Primary Category: Literature / Poetry

Genre: Collection (Poems)

Summary:

This is the third volume of poetry by Ron Charach, who is a psychiatrist in Toronto, Canada. Charach's poems evoke a wide array of experiences and topics, ranging from surreal dream poems to images of family vacations, from an adolescent biker ("White Laces") to medical imaging techniques ("MRI" and "The Use of Contrast to Study the Spine"). Charach's tone is generally light, frequently insightful, and often surprising.

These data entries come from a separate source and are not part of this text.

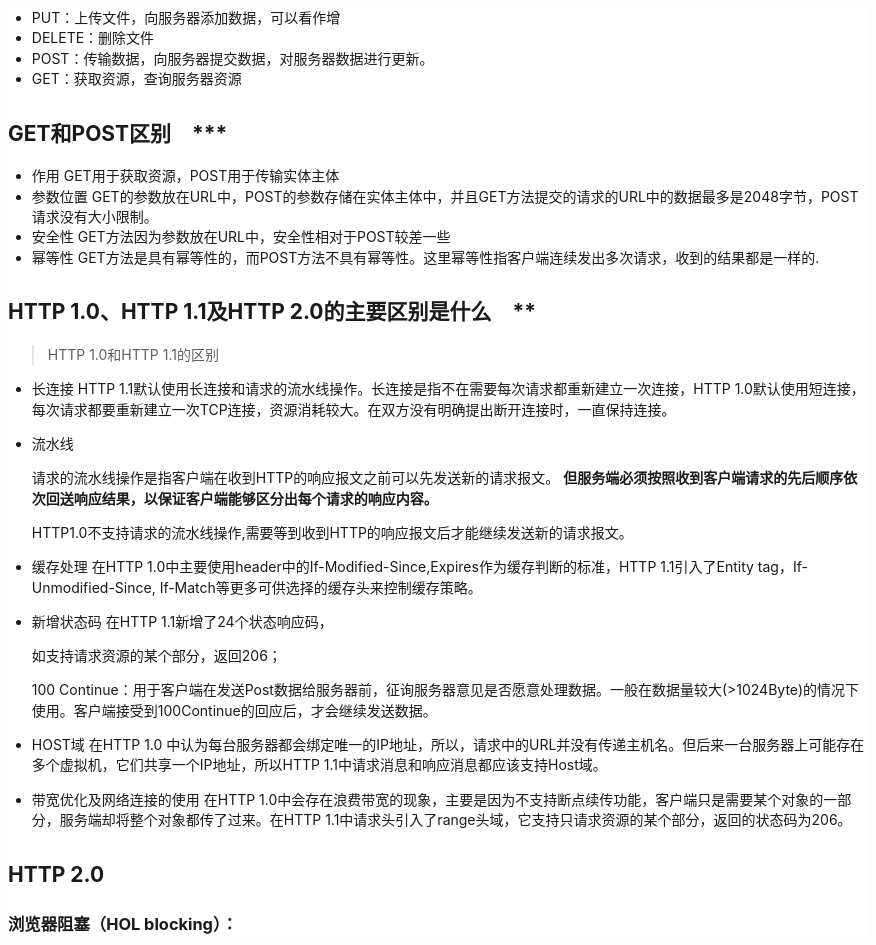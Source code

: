 - PUT：上传文件，向服务器添加数据，可以看作增
- DELETE：删除文件
- POST：传输数据，向服务器提交数据，对服务器数据进行更新。
- GET：获取资源，查询服务器资源

## GET和POST区别　***

- 作用
  GET用于获取资源，POST用于传输实体主体
- 参数位置
  GET的参数放在URL中，POST的参数存储在实体主体中，并且GET方法提交的请求的URL中的数据最多是2048字节，POST请求没有大小限制。
- 安全性
  GET方法因为参数放在URL中，安全性相对于POST较差一些
- 幂等性
  GET方法是具有幂等性的，而POST方法不具有幂等性。这里幂等性指客户端连续发出多次请求，收到的结果都是一样的.



## HTTP 1.0、HTTP 1.1及HTTP 2.0的主要区别是什么　**

> HTTP 1.0和HTTP 1.1的区别

- 长连接
  HTTP 1.1默认使用长连接和请求的流水线操作。长连接是指不在需要每次请求都重新建立一次连接，HTTP 1.0默认使用短连接，每次请求都要重新建立一次TCP连接，资源消耗较大。在双方没有明确提出断开连接时，一直保持连接。

- 流水线

  请求的流水线操作是指客户端在收到HTTP的响应报文之前可以先发送新的请求报文。 **但服务端必须按照收到客户端请求的先后顺序依次回送响应结果，以保证客户端能够区分出每个请求的响应内容。**

  HTTP1.0不支持请求的流水线操作,需要等到收到HTTP的响应报文后才能继续发送新的请求报文。

- 缓存处理
  在HTTP 1.0中主要使用header中的If-Modified-Since,Expires作为缓存判断的标准，HTTP 1.1引入了Entity tag，If-Unmodified-Since, If-Match等更多可供选择的缓存头来控制缓存策略。

- 新增状态码
  在HTTP 1.1新增了24个状态响应码，

  如支持请求资源的某个部分，返回206；

  100 Continue：用于客户端在发送Post数据给服务器前，征询服务器意见是否愿意处理数据。一般在数据量较大(>1024Byte)的情况下使用。客户端接受到100Continue的回应后，才会继续发送数据。

- HOST域
  在HTTP 1.0 中认为每台服务器都会绑定唯一的IP地址，所以，请求中的URL并没有传递主机名。但后来一台服务器上可能存在多个虚拟机，它们共享一个IP地址，所以HTTP 1.1中请求消息和响应消息都应该支持Host域。

- 带宽优化及网络连接的使用
  在HTTP 1.0中会存在浪费带宽的现象，主要是因为不支持断点续传功能，客户端只是需要某个对象的一部分，服务端却将整个对象都传了过来。在HTTP 1.1中请求头引入了range头域，它支持只请求资源的某个部分，返回的状态码为206。

## HTTP 2.0

### 浏览器阻塞（HOL blocking）：

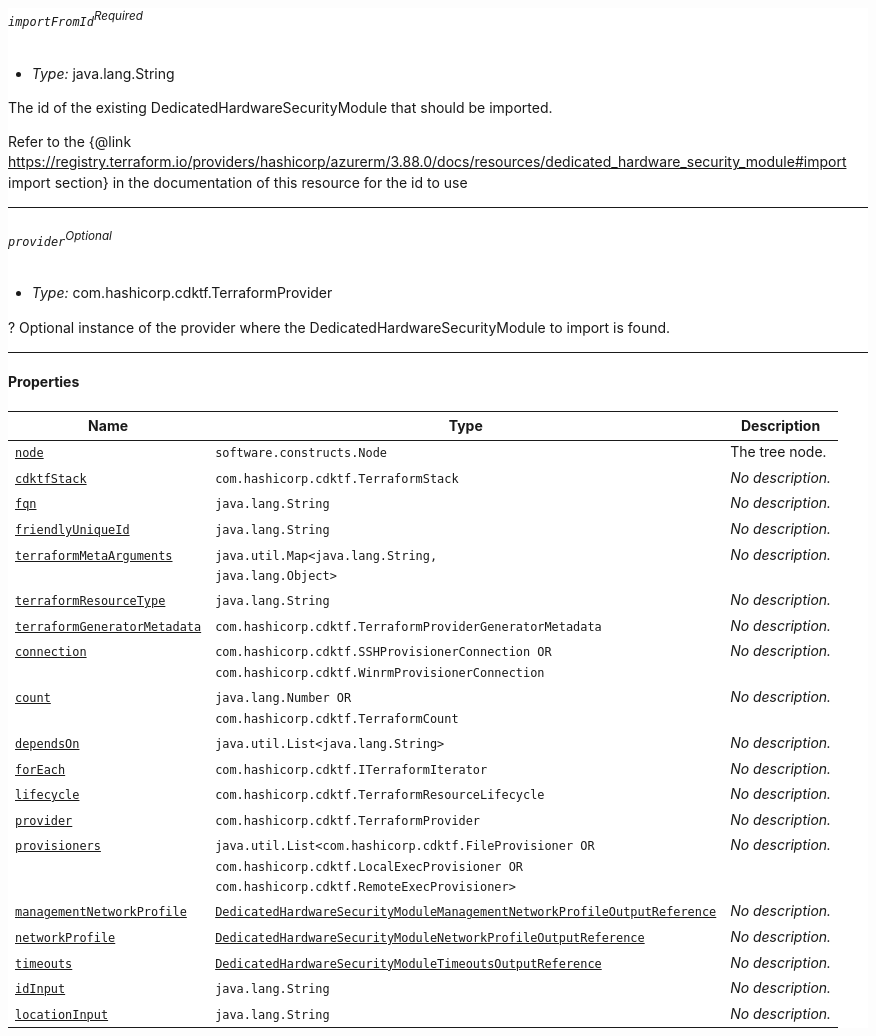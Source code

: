 ###### `importFromId`<sup>Required</sup> <a name="importFromId" id="@cdktf/provider-azurerm.dedicatedHardwareSecurityModule.DedicatedHardwareSecurityModule.generateConfigForImport.parameter.importFromId"></a>

- *Type:* java.lang.String

The id of the existing DedicatedHardwareSecurityModule that should be imported.

Refer to the {@link https://registry.terraform.io/providers/hashicorp/azurerm/3.88.0/docs/resources/dedicated_hardware_security_module#import import section} in the documentation of this resource for the id to use

---

###### `provider`<sup>Optional</sup> <a name="provider" id="@cdktf/provider-azurerm.dedicatedHardwareSecurityModule.DedicatedHardwareSecurityModule.generateConfigForImport.parameter.provider"></a>

- *Type:* com.hashicorp.cdktf.TerraformProvider

? Optional instance of the provider where the DedicatedHardwareSecurityModule to import is found.

---

#### Properties <a name="Properties" id="Properties"></a>

| **Name** | **Type** | **Description** |
| --- | --- | --- |
| <code><a href="#@cdktf/provider-azurerm.dedicatedHardwareSecurityModule.DedicatedHardwareSecurityModule.property.node">node</a></code> | <code>software.constructs.Node</code> | The tree node. |
| <code><a href="#@cdktf/provider-azurerm.dedicatedHardwareSecurityModule.DedicatedHardwareSecurityModule.property.cdktfStack">cdktfStack</a></code> | <code>com.hashicorp.cdktf.TerraformStack</code> | *No description.* |
| <code><a href="#@cdktf/provider-azurerm.dedicatedHardwareSecurityModule.DedicatedHardwareSecurityModule.property.fqn">fqn</a></code> | <code>java.lang.String</code> | *No description.* |
| <code><a href="#@cdktf/provider-azurerm.dedicatedHardwareSecurityModule.DedicatedHardwareSecurityModule.property.friendlyUniqueId">friendlyUniqueId</a></code> | <code>java.lang.String</code> | *No description.* |
| <code><a href="#@cdktf/provider-azurerm.dedicatedHardwareSecurityModule.DedicatedHardwareSecurityModule.property.terraformMetaArguments">terraformMetaArguments</a></code> | <code>java.util.Map<java.lang.String, java.lang.Object></code> | *No description.* |
| <code><a href="#@cdktf/provider-azurerm.dedicatedHardwareSecurityModule.DedicatedHardwareSecurityModule.property.terraformResourceType">terraformResourceType</a></code> | <code>java.lang.String</code> | *No description.* |
| <code><a href="#@cdktf/provider-azurerm.dedicatedHardwareSecurityModule.DedicatedHardwareSecurityModule.property.terraformGeneratorMetadata">terraformGeneratorMetadata</a></code> | <code>com.hashicorp.cdktf.TerraformProviderGeneratorMetadata</code> | *No description.* |
| <code><a href="#@cdktf/provider-azurerm.dedicatedHardwareSecurityModule.DedicatedHardwareSecurityModule.property.connection">connection</a></code> | <code>com.hashicorp.cdktf.SSHProvisionerConnection OR com.hashicorp.cdktf.WinrmProvisionerConnection</code> | *No description.* |
| <code><a href="#@cdktf/provider-azurerm.dedicatedHardwareSecurityModule.DedicatedHardwareSecurityModule.property.count">count</a></code> | <code>java.lang.Number OR com.hashicorp.cdktf.TerraformCount</code> | *No description.* |
| <code><a href="#@cdktf/provider-azurerm.dedicatedHardwareSecurityModule.DedicatedHardwareSecurityModule.property.dependsOn">dependsOn</a></code> | <code>java.util.List<java.lang.String></code> | *No description.* |
| <code><a href="#@cdktf/provider-azurerm.dedicatedHardwareSecurityModule.DedicatedHardwareSecurityModule.property.forEach">forEach</a></code> | <code>com.hashicorp.cdktf.ITerraformIterator</code> | *No description.* |
| <code><a href="#@cdktf/provider-azurerm.dedicatedHardwareSecurityModule.DedicatedHardwareSecurityModule.property.lifecycle">lifecycle</a></code> | <code>com.hashicorp.cdktf.TerraformResourceLifecycle</code> | *No description.* |
| <code><a href="#@cdktf/provider-azurerm.dedicatedHardwareSecurityModule.DedicatedHardwareSecurityModule.property.provider">provider</a></code> | <code>com.hashicorp.cdktf.TerraformProvider</code> | *No description.* |
| <code><a href="#@cdktf/provider-azurerm.dedicatedHardwareSecurityModule.DedicatedHardwareSecurityModule.property.provisioners">provisioners</a></code> | <code>java.util.List<com.hashicorp.cdktf.FileProvisioner OR com.hashicorp.cdktf.LocalExecProvisioner OR com.hashicorp.cdktf.RemoteExecProvisioner></code> | *No description.* |
| <code><a href="#@cdktf/provider-azurerm.dedicatedHardwareSecurityModule.DedicatedHardwareSecurityModule.property.managementNetworkProfile">managementNetworkProfile</a></code> | <code><a href="#@cdktf/provider-azurerm.dedicatedHardwareSecurityModule.DedicatedHardwareSecurityModuleManagementNetworkProfileOutputReference">DedicatedHardwareSecurityModuleManagementNetworkProfileOutputReference</a></code> | *No description.* |
| <code><a href="#@cdktf/provider-azurerm.dedicatedHardwareSecurityModule.DedicatedHardwareSecurityModule.property.networkProfile">networkProfile</a></code> | <code><a href="#@cdktf/provider-azurerm.dedicatedHardwareSecurityModule.DedicatedHardwareSecurityModuleNetworkProfileOutputReference">DedicatedHardwareSecurityModuleNetworkProfileOutputReference</a></code> | *No description.* |
| <code><a href="#@cdktf/provider-azurerm.dedicatedHardwareSecurityModule.DedicatedHardwareSecurityModule.property.timeouts">timeouts</a></code> | <code><a href="#@cdktf/provider-azurerm.dedicatedHardwareSecurityModule.DedicatedHardwareSecurityModuleTimeoutsOutputReference">DedicatedHardwareSecurityModuleTimeoutsOutputReference</a></code> | *No description.* |
| <code><a href="#@cdktf/provider-azurerm.dedicatedHardwareSecurityModule.DedicatedHardwareSecurityModule.property.idInput">idInput</a></code> | <code>java.lang.String</code> | *No description.* |
| <code><a href="#@cdktf/provider-azurerm.dedicatedHardwareSecurityModule.DedicatedHardwareSecurityModule.property.locationInput">locationInput</a></code> | <code>java.lang.String</code> | *No description.* |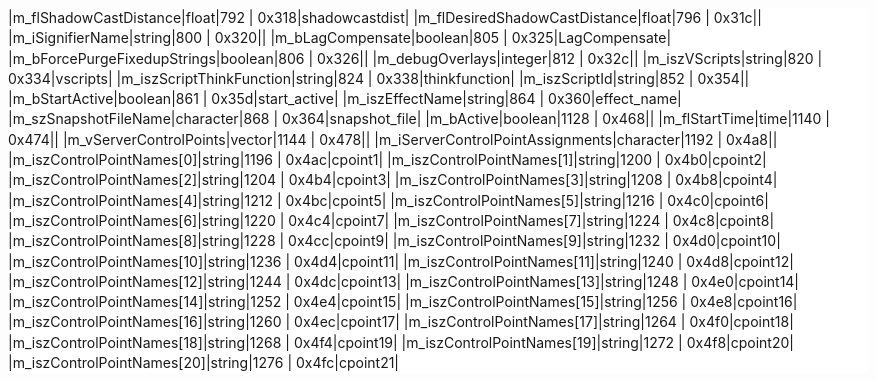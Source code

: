 |m_flShadowCastDistance|float|792 \| 0x318|shadowcastdist|
|m_flDesiredShadowCastDistance|float|796 \| 0x31c||
|m_iSignifierName|string|800 \| 0x320||
|m_bLagCompensate|boolean|805 \| 0x325|LagCompensate|
|m_bForcePurgeFixedupStrings|boolean|806 \| 0x326||
|m_debugOverlays|integer|812 \| 0x32c||
|m_iszVScripts|string|820 \| 0x334|vscripts|
|m_iszScriptThinkFunction|string|824 \| 0x338|thinkfunction|
|m_iszScriptId|string|852 \| 0x354||
|m_bStartActive|boolean|861 \| 0x35d|start_active|
|m_iszEffectName|string|864 \| 0x360|effect_name|
|m_szSnapshotFileName|character|868 \| 0x364|snapshot_file|
|m_bActive|boolean|1128 \| 0x468||
|m_flStartTime|time|1140 \| 0x474||
|m_vServerControlPoints|vector|1144 \| 0x478||
|m_iServerControlPointAssignments|character|1192 \| 0x4a8||
|m_iszControlPointNames[0]|string|1196 \| 0x4ac|cpoint1|
|m_iszControlPointNames[1]|string|1200 \| 0x4b0|cpoint2|
|m_iszControlPointNames[2]|string|1204 \| 0x4b4|cpoint3|
|m_iszControlPointNames[3]|string|1208 \| 0x4b8|cpoint4|
|m_iszControlPointNames[4]|string|1212 \| 0x4bc|cpoint5|
|m_iszControlPointNames[5]|string|1216 \| 0x4c0|cpoint6|
|m_iszControlPointNames[6]|string|1220 \| 0x4c4|cpoint7|
|m_iszControlPointNames[7]|string|1224 \| 0x4c8|cpoint8|
|m_iszControlPointNames[8]|string|1228 \| 0x4cc|cpoint9|
|m_iszControlPointNames[9]|string|1232 \| 0x4d0|cpoint10|
|m_iszControlPointNames[10]|string|1236 \| 0x4d4|cpoint11|
|m_iszControlPointNames[11]|string|1240 \| 0x4d8|cpoint12|
|m_iszControlPointNames[12]|string|1244 \| 0x4dc|cpoint13|
|m_iszControlPointNames[13]|string|1248 \| 0x4e0|cpoint14|
|m_iszControlPointNames[14]|string|1252 \| 0x4e4|cpoint15|
|m_iszControlPointNames[15]|string|1256 \| 0x4e8|cpoint16|
|m_iszControlPointNames[16]|string|1260 \| 0x4ec|cpoint17|
|m_iszControlPointNames[17]|string|1264 \| 0x4f0|cpoint18|
|m_iszControlPointNames[18]|string|1268 \| 0x4f4|cpoint19|
|m_iszControlPointNames[19]|string|1272 \| 0x4f8|cpoint20|
|m_iszControlPointNames[20]|string|1276 \| 0x4fc|cpoint21|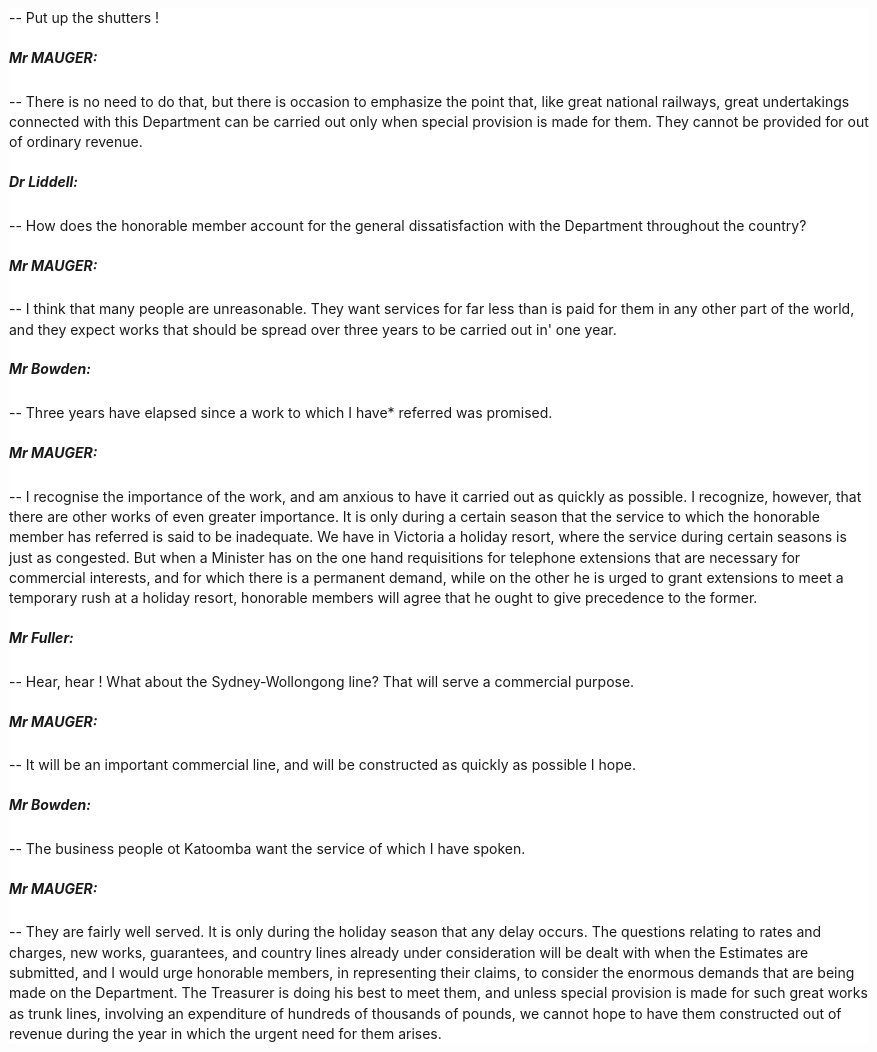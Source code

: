 -- Put up the shutters ! 

##### Mr MAUGER:

-- There is no need to do that, but there is occasion to emphasize the point that, like great national railways, great undertakings connected with this Department can be carried out only when special provision is made for them. They cannot be provided for out of ordinary revenue. 

##### Dr Liddell:

-- How does the honorable member account for the general dissatisfaction with the Department throughout the country? 

##### Mr MAUGER:

-- I think that many people are unreasonable. They want services for far less than is paid for them in any other part of the world, and they expect works that should be spread over three years to be carried out in' one year. 

##### Mr Bowden:

-- Three years have elapsed since a work to which I have* referred was promised. 

##### Mr MAUGER:

-- I recognise the importance of the work, and am anxious to have it carried out as quickly as possible. I recognize, however, that there are other works of even greater importance. It is only during a certain season that the service to which the honorable member has referred is said to be inadequate. We have in Victoria a holiday resort, where the service during certain seasons  is just as congested. But when a Minister has on the one hand requisitions for telephone extensions that are necessary for commercial interests, and for which there is a permanent demand, while on the other he is urged to grant extensions to meet a temporary rush at a holiday resort, honorable members will agree that he ought to give precedence to the former. 

##### Mr Fuller:

-- Hear, hear ! What about the Sydney-Wollongong line? That will serve a commercial purpose. 

##### Mr MAUGER:

-- It will be an important commercial line, and will be constructed as quickly as possible I hope. 

##### Mr Bowden:

-- The business people ot Katoomba want the service of which I have spoken. 

##### Mr MAUGER:

-- They are fairly well served. It is only during the holiday season that any delay occurs. The questions relating to rates and charges, new works, guarantees, and country lines already under consideration will be dealt with when the Estimates are submitted, and I would urge honorable members, in representing their claims, to consider the enormous demands that are being made on the Department. The Treasurer is doing his best to meet them, and unless special provision is made for such great works as trunk lines, involving an expenditure of hundreds of thousands of pounds, we cannot hope to have them constructed out of revenue during the year in which the urgent need for them arises.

While "healing" poems are scattered throughout the book, one section ("The Calling") focuses on images of Charach's medical specialty, psychiatry. In "Psychiatrists on the Subway" the poet imagines an off-duty psychiatrist who "sets his ears / on the night table / and prays for a night of long silence / from a God who prefers / to listen." In "Newton" he invites the reader to glimpse the professional life--but with a grain of salt--as he muses about a colleague who "gave so much Electro-Convulsive therapy / he wore wooden cufflinks and rubber-soled Wallabies."

"The Naked Physician" presents an image of a kind and gentle doctor whose failure to be a good husband and father "will be recorded in the final light." Other outstanding poems in this collection include "She Will No Longer Take Her Food," "Equipoise," "Someone Else's Fire," "Labour and Delivery," and "Past Wildflowers."